Essas expedições receberam destaque durante séculos como "precursoras", como se a paisagem e as pessoas não tivessem valor inerente até serem "descobertas" por europeus que sempre são caracterizados como exploradores e não como traficantes de escravos ou simplesmente oportunistas gananciosos que se aproveitaram de populações que inicialmente os acolheram, confiaram e ajudaram. A expedição de Coronado a Cíbola não merece nenhum tipo de celebração, assim como qualquer uma das outras.

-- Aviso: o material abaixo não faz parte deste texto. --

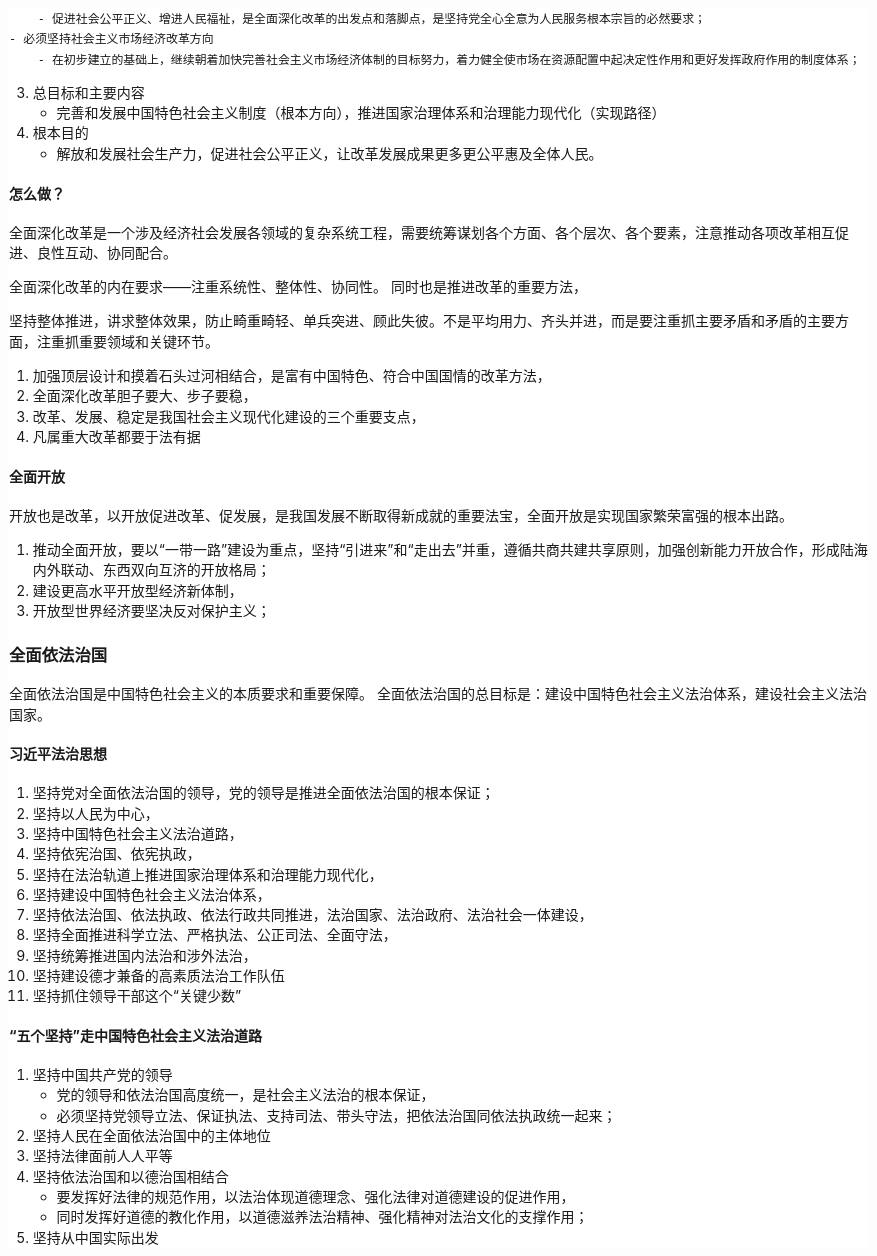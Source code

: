 		- 促进社会公平正义、增进人民福祉，是全面深化改革的出发点和落脚点，是坚持党全心全意为人民服务根本宗旨的必然要求；
	- 必须坚持社会主义市场经济改革方向
		- 在初步建立的基础上，继续朝着加快完善社会主义市场经济体制的目标努力，着力健全使市场在资源配置中起决定性作用和更好发挥政府作用的制度体系；
3. 总目标和主要内容
	- 完善和发展中国特色社会主义制度（根本方向），推进国家治理体系和治理能力现代化（实现路径）
4. 根本目的
	- 解放和发展社会生产力，促进社会公平正义，让改革发展成果更多更公平惠及全体人民。

#### 怎么做？
全面深化改革是一个涉及经济社会发展各领域的复杂系统工程，需要统筹谋划各个方面、各个层次、各个要素，注意推动各项改革相互促进、良性互动、协同配合。

全面深化改革的内在要求——注重系统性、整体性、协同性。  同时也是推进改革的重要方法，

坚持整体推进，讲求整体效果，防止畸重畸轻、单兵突进、顾此失彼。不是平均用力、齐头并进，而是要注重抓主要矛盾和矛盾的主要方面，注重抓重要领域和关键环节。

1. 加强顶层设计和摸着石头过河相结合，是富有中国特色、符合中国国情的改革方法，
2. 全面深化改革胆子要大、步子要稳，
3. 改革、发展、稳定是我国社会主义现代化建设的三个重要支点，
4. 凡属重大改革都要于法有据

#### 全面开放
开放也是改革，以开放促进改革、促发展，是我国发展不断取得新成就的重要法宝，全面开放是实现国家繁荣富强的根本出路。

1. 推动全面开放，要以“一带一路”建设为重点，坚持“引进来”和“走出去”并重，遵循共商共建共享原则，加强创新能力开放合作，形成陆海内外联动、东西双向互济的开放格局；
2. 建设更高水平开放型经济新体制，
3. 开放型世界经济要坚决反对保护主义；


### 全面依法治国
全面依法治国是中国特色社会主义的本质要求和重要保障。
全面依法治国的总目标是：建设中国特色社会主义法治体系，建设社会主义法治国家。

#### 习近平法治思想
1. 坚持党对全面依法治国的领导，党的领导是推进全面依法治国的根本保证；
2. 坚持以人民为中心，
3. 坚持中国特色社会主义法治道路，
4. 坚持依宪治国、依宪执政，
5. 坚持在法治轨道上推进国家治理体系和治理能力现代化，
6. 坚持建设中国特色社会主义法治体系，
7. 坚持依法治国、依法执政、依法行政共同推进，法治国家、法治政府、法治社会一体建设，
8. 坚持全面推进科学立法、严格执法、公正司法、全面守法，
9. 坚持统筹推进国内法治和涉外法治，
10. 坚持建设德才兼备的高素质法治工作队伍
11. 坚持抓住领导干部这个“关键少数”

#### “五个坚持”走中国特色社会主义法治道路
1. 坚持中国共产党的领导
	- 党的领导和依法治国高度统一，是社会主义法治的根本保证，
	- 必须坚持党领导立法、保证执法、支持司法、带头守法，把依法治国同依法执政统一起来；
2. 坚持人民在全面依法治国中的主体地位
3. 坚持法律面前人人平等
4. 坚持依法治国和以德治国相结合
	- 要发挥好法律的规范作用，以法治体现道德理念、强化法律对道德建设的促进作用，
	- 同时发挥好道德的教化作用，以道德滋养法治精神、强化精神对法治文化的支撑作用；
5. 坚持从中国实际出发
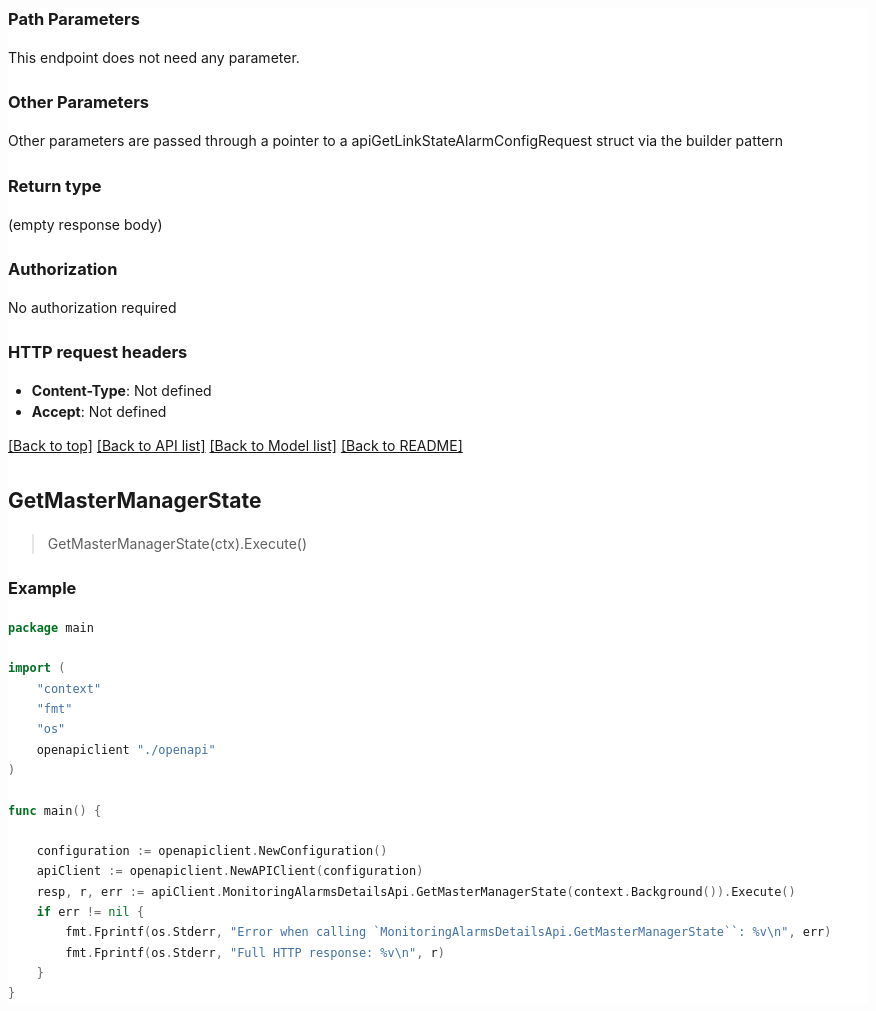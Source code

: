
 ```go
```

### Path Parameters

This endpoint does not need any parameter.

### Other Parameters

Other parameters are passed through a pointer to a apiGetLinkStateAlarmConfigRequest struct via the builder pattern


### Return type

 (empty response body)

### Authorization

No authorization required

### HTTP request headers

- **Content-Type**: Not defined
- **Accept**: Not defined

[[Back to top]](#) [[Back to API list]](../README.md#documentation-for-api-endpoints)
[[Back to Model list]](../README.md#documentation-for-models)
[[Back to README]](../README.md)


## GetMasterManagerState

> GetMasterManagerState(ctx).Execute()





### Example

```go
package main

import (
    "context"
    "fmt"
    "os"
    openapiclient "./openapi"
)

func main() {

    configuration := openapiclient.NewConfiguration()
    apiClient := openapiclient.NewAPIClient(configuration)
    resp, r, err := apiClient.MonitoringAlarmsDetailsApi.GetMasterManagerState(context.Background()).Execute()
    if err != nil {
        fmt.Fprintf(os.Stderr, "Error when calling `MonitoringAlarmsDetailsApi.GetMasterManagerState``: %v\n", err)
        fmt.Fprintf(os.Stderr, "Full HTTP response: %v\n", r)
    }
}
```
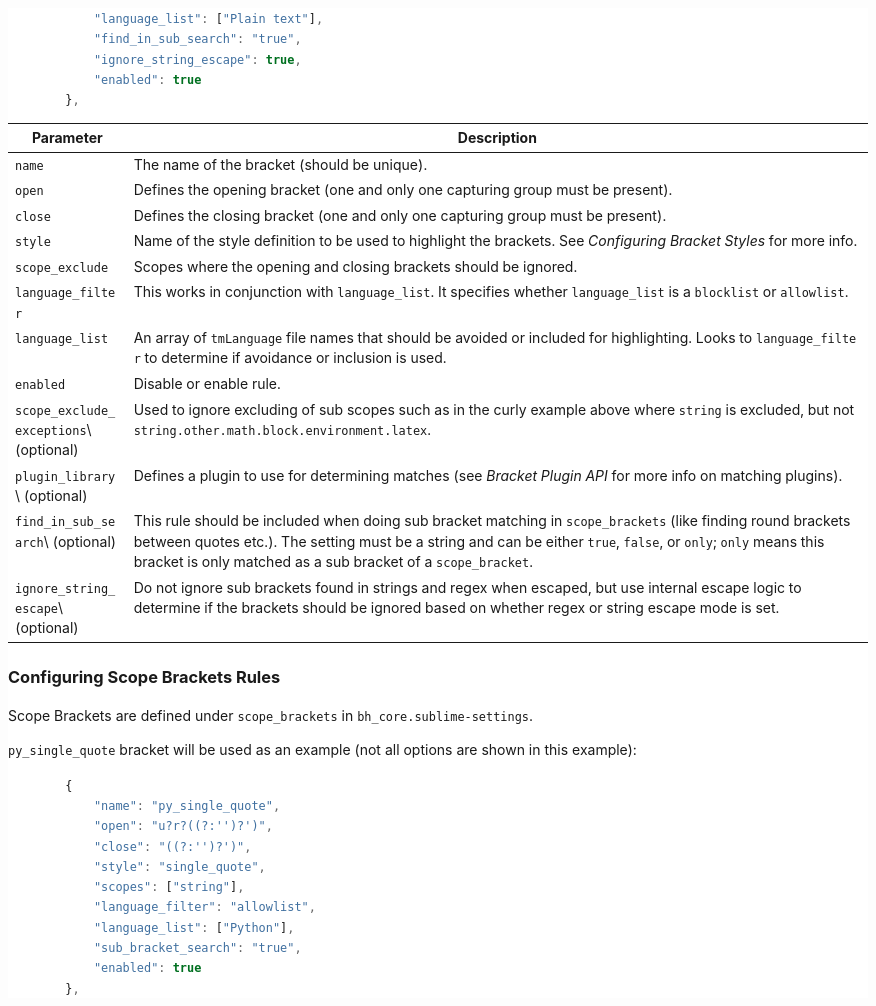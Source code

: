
 ```js
            "language_list": ["Plain text"],
            "find_in_sub_search": "true",
            "ignore_string_escape": true,
            "enabled": true
        },
```

Parameter                              | Description
-------------------------------------- | -----------
`name`                                 | The name of the bracket (should be unique).
`open`                                 | Defines the opening bracket (one and only one capturing group must be present).
`close`                                | Defines the closing bracket (one and only one capturing group must be present).
`style`                                | Name of the style definition to be used to highlight the brackets.  See *Configuring Bracket Styles* for more info.
`scope_exclude`                        | Scopes where the opening and closing brackets should be ignored.
`language_filter`                      | This works in conjunction with `language_list`.  It specifies whether `language_list` is a `blocklist` or `allowlist`.
`language_list`                        | An array of `tmLanguage` file names that should be avoided or included for highlighting.  Looks to `language_filter` to determine if avoidance or inclusion is used.
`enabled`                              | Disable or enable rule.
`scope_exclude_exceptions`\ (optional) | Used to ignore excluding of sub scopes such as in the curly example above where `string` is excluded, but not `string.other.math.block.environment.latex`.
`plugin_library`\ (optional)           | Defines a plugin to use for determining matches (see *Bracket Plugin API* for more info on matching plugins).
`find_in_sub_search`\ (optional)       | This rule should be included when doing sub bracket matching in `scope_brackets` (like finding round brackets between quotes etc.).  The setting must be a string and can be either `true`, `false`, or `only`; `only` means this bracket is only matched as a sub bracket of a `scope_bracket`.
`ignore_string_escape`\ (optional)     | Do not ignore sub brackets found in strings and regex when escaped, but use internal escape logic to determine if the brackets should be ignored based on whether regex or string escape mode is set.

### Configuring Scope Brackets Rules

Scope Brackets are defined under `scope_brackets` in `bh_core.sublime-settings`.

`py_single_quote` bracket will be used as an example (not all options are shown in this example):

```js
        {
            "name": "py_single_quote",
            "open": "u?r?((?:'')?')",
            "close": "((?:'')?')",
            "style": "single_quote",
            "scopes": ["string"],
            "language_filter": "allowlist",
            "language_list": ["Python"],
            "sub_bracket_search": "true",
            "enabled": true
        },
```
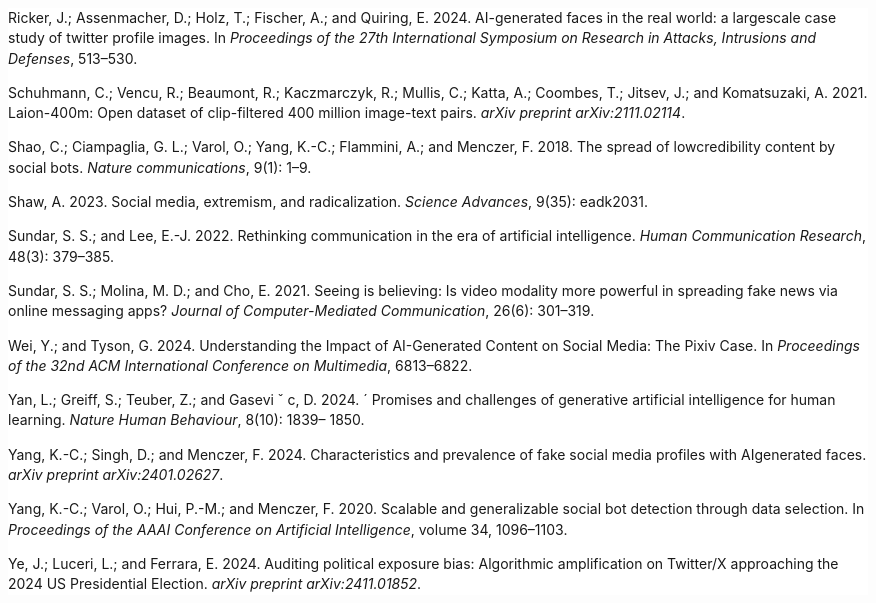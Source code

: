 <span id="page-9-8"></span>Ricker, J.; Assenmacher, D.; Holz, T.; Fischer, A.; and Quiring, E. 2024. AI-generated faces in the real world: a largescale case study of twitter profile images. In *Proceedings of the 27th International Symposium on Research in Attacks, Intrusions and Defenses*, 513–530.

<span id="page-9-12"></span>Schuhmann, C.; Vencu, R.; Beaumont, R.; Kaczmarczyk, R.; Mullis, C.; Katta, A.; Coombes, T.; Jitsev, J.; and Komatsuzaki, A. 2021. Laion-400m: Open dataset of clip-filtered 400 million image-text pairs. *arXiv preprint arXiv:2111.02114*.

<span id="page-9-14"></span>Shao, C.; Ciampaglia, G. L.; Varol, O.; Yang, K.-C.; Flammini, A.; and Menczer, F. 2018. The spread of lowcredibility content by social bots. *Nature communications*, 9(1): 1–9.

<span id="page-9-3"></span>Shaw, A. 2023. Social media, extremism, and radicalization. *Science Advances*, 9(35): eadk2031.

<span id="page-9-0"></span>Sundar, S. S.; and Lee, E.-J. 2022. Rethinking communication in the era of artificial intelligence. *Human Communication Research*, 48(3): 379–385.

<span id="page-9-9"></span>Sundar, S. S.; Molina, M. D.; and Cho, E. 2021. Seeing is believing: Is video modality more powerful in spreading fake news via online messaging apps? *Journal of Computer-Mediated Communication*, 26(6): 301–319.

<span id="page-9-7"></span>Wei, Y.; and Tyson, G. 2024. Understanding the Impact of AI-Generated Content on Social Media: The Pixiv Case. In *Proceedings of the 32nd ACM International Conference on Multimedia*, 6813–6822.

<span id="page-9-5"></span>Yan, L.; Greiff, S.; Teuber, Z.; and Gasevi ˇ c, D. 2024. ´ Promises and challenges of generative artificial intelligence for human learning. *Nature Human Behaviour*, 8(10): 1839– 1850.

<span id="page-9-6"></span>Yang, K.-C.; Singh, D.; and Menczer, F. 2024. Characteristics and prevalence of fake social media profiles with AIgenerated faces. *arXiv preprint arXiv:2401.02627*.

<span id="page-9-13"></span>Yang, K.-C.; Varol, O.; Hui, P.-M.; and Menczer, F. 2020. Scalable and generalizable social bot detection through data selection. In *Proceedings of the AAAI Conference on Artificial Intelligence*, volume 34, 1096–1103.

<span id="page-9-11"></span>Ye, J.; Luceri, L.; and Ferrara, E. 2024. Auditing political exposure bias: Algorithmic amplification on Twitter/X approaching the 2024 US Presidential Election. *arXiv preprint arXiv:2411.01852*.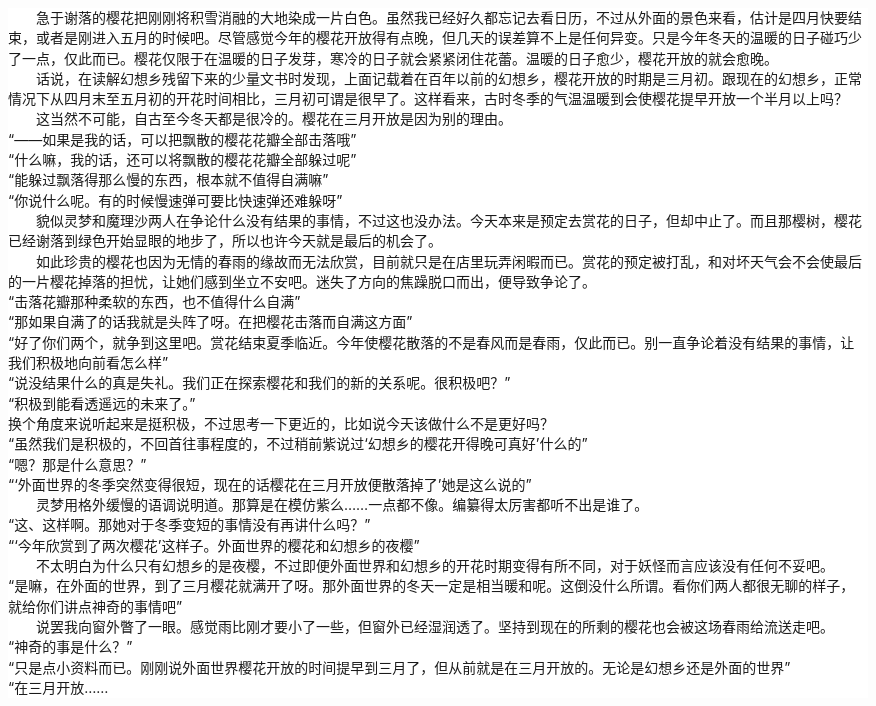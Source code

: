 <div class="tt-zh tt-type-omake" lang="zh"><div class="poem">　　急于谢落的樱花把刚刚将积雪消融的大地染成一片白色。虽然我已经好久都忘记去看日历，不过从外面的景色来看，估计是四月快要结束，或者是刚进入五月的时候吧。尽管感觉今年的樱花开放得有点晚，但几天的误差算不上是任何异变。只是今年冬天的温暖的日子碰巧少了一点，仅此而已。樱花仅限于在温暖的日子发芽，寒冷的日子就会紧紧闭住花蕾。温暖的日子愈少，樱花开放的就会愈晚。</div></div><div class="tt-zh tt-type-omake" lang="zh"><div class="poem">　　话说，在读解幻想乡残留下来的少量文书时发现，上面记载着在百年以前的幻想乡，樱花开放的时期是三月初。跟现在的幻想乡，正常情况下从四月末至五月初的开花时间相比，三月初可谓是很早了。这样看来，古时冬季的气温温暖到会使樱花提早开放一个半月以上吗？</div></div><div class="tt-zh tt-type-omake" lang="zh"><div class="poem">　　这当然不可能，自古至今冬天都是很冷的。樱花在三月开放是因为别的理由。</div></div><div class="tt-zh tt-type-omake" lang="zh"><div class="poem">“——如果是我的话，可以把飘散的樱花花瓣全部击落哦”</div></div><div class="tt-zh tt-type-omake" lang="zh"><div class="poem">“什么嘛，我的话，还可以将飘散的樱花花瓣全部躲过呢”</div></div><div class="tt-zh tt-type-omake" lang="zh"><div class="poem">“能躲过飘落得那么慢的东西，根本就不值得自满嘛”</div></div><div class="tt-zh tt-type-omake" lang="zh"><div class="poem">“你说什么呢。有的时候慢速弹可要比快速弹还难躲呀”</div></div><div class="tt-zh tt-type-omake" lang="zh"><div class="poem">　　貌似灵梦和魔理沙两人在争论什么没有结果的事情，不过这也没办法。今天本来是预定去赏花的日子，但却中止了。而且那樱树，樱花已经谢落到绿色开始显眼的地步了，所以也许今天就是最后的机会了。</div></div><div class="tt-zh tt-type-omake" lang="zh"><div class="poem">　　如此珍贵的樱花也因为无情的春雨的缘故而无法欣赏，目前就只是在店里玩弄闲暇而已。赏花的预定被打乱，和对坏天气会不会使最后的一片樱花掉落的担忧，让她们感到坐立不安吧。迷失了方向的焦躁脱口而出，便导致争论了。</div></div><div class="tt-zh tt-type-omake" lang="zh"><div class="poem">“击落花瓣那种柔软的东西，也不值得什么自满”</div></div><div class="tt-zh tt-type-omake" lang="zh"><div class="poem">“那如果自满了的话我就是头阵了呀。在把樱花击落而自满这方面”</div></div><div class="tt-zh tt-type-omake" lang="zh"><div class="poem">“好了你们两个，就争到这里吧。赏花结束夏季临近。今年使樱花散落的不是春风而是春雨，仅此而已。别一直争论着没有结果的事情，让我们积极地向前看怎么样”</div></div><div class="tt-zh tt-type-omake" lang="zh"><div class="poem">“说没结果什么的真是失礼。我们正在探索樱花和我们的新的关系呢。很积极吧？”</div></div><div class="tt-zh tt-type-omake" lang="zh"><div class="poem">“积极到能看透遥远的未来了。”</div></div><div class="tt-zh tt-type-omake" lang="zh"><div class="poem">换个角度来说听起来是挺积极，不过思考一下更近的，比如说今天该做什么不是更好吗？</div></div><div class="tt-zh tt-type-omake" lang="zh"><div class="poem">“虽然我们是积极的，不回首往事程度的，不过稍前紫说过‘幻想乡的樱花开得晚可真好’什么的”</div></div><div class="tt-zh tt-type-omake" lang="zh"><div class="poem">“嗯？那是什么意思？”</div></div><div class="tt-zh tt-type-omake" lang="zh"><div class="poem">“‘外面世界的冬季突然变得很短，现在的话樱花在三月开放便散落掉了’她是这么说的”</div></div><div class="tt-zh tt-type-omake" lang="zh"><div class="poem">　　灵梦用格外缓慢的语调说明道。那算是在模仿紫么……一点都不像。编纂得太厉害都听不出是谁了。</div></div><div class="tt-zh tt-type-omake" lang="zh"><div class="poem">“这、这样啊。那她对于冬季变短的事情没有再讲什么吗？”</div></div><div class="tt-zh tt-type-omake" lang="zh"><div class="poem">“‘今年欣赏到了两次樱花’这样子。外面世界的樱花和幻想乡的夜樱”</div></div><div class="tt-zh tt-type-omake" lang="zh"><div class="poem">　　不太明白为什么只有幻想乡的是夜樱，不过即便外面世界和幻想乡的开花时期变得有所不同，对于妖怪而言应该没有任何不妥吧。</div></div><div class="tt-zh tt-type-omake" lang="zh"><div class="poem">“是嘛，在外面的世界，到了三月樱花就满开了呀。那外面世界的冬天一定是相当暖和呢。这倒没什么所谓。看你们两人都很无聊的样子，就给你们讲点神奇的事情吧”</div></div><div class="tt-zh tt-type-omake" lang="zh"><div class="poem">　　说罢我向窗外瞥了一眼。感觉雨比刚才要小了一些，但窗外已经湿润透了。坚持到现在的所剩的樱花也会被这场春雨给流送走吧。</div></div><div class="tt-zh tt-type-omake" lang="zh"><div class="poem">“神奇的事是什么？”</div></div><div class="tt-zh tt-type-omake" lang="zh"><div class="poem">“只是点小资料而已。刚刚说外面世界樱花开放的时间提早到三月了，但从前就是在三月开放的。无论是幻想乡还是外面的世界”</div></div><div class="tt-zh tt-type-omake" lang="zh"><div class="poem">“在三月开放……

A expedição de Cíbola, um projeto absurdo, baseado em mentiras e impulsionado pela avareza, pouco realizou além da perda de vidas em comunidades que existiam por milhares de anos antes da passagem de Coronado pela região. Nenhum desses povos, nem seus descendentes, poderia ter se importado menos que esses espanhóis fossem os primeiros a registrar sua terra e cultura na história.
Elogios contínuos a expedições como a de Coronado são comparáveis à admiração amealhada por um ladrão de bancos que, depois de matar todos no prédio, se depara com uma moeda rara; textos históricos se concentram regularmente na moeda, ignorando em grande parte o custo de sua descoberta. As Sete Cidades de Cíbola nunca existiram mais do que El Dorado ou Quivira, mas a busca para encontrar esses lugares imaginários resultou na destruição de comunidades muito reais, e essa é a verdadeira história de Cíbola.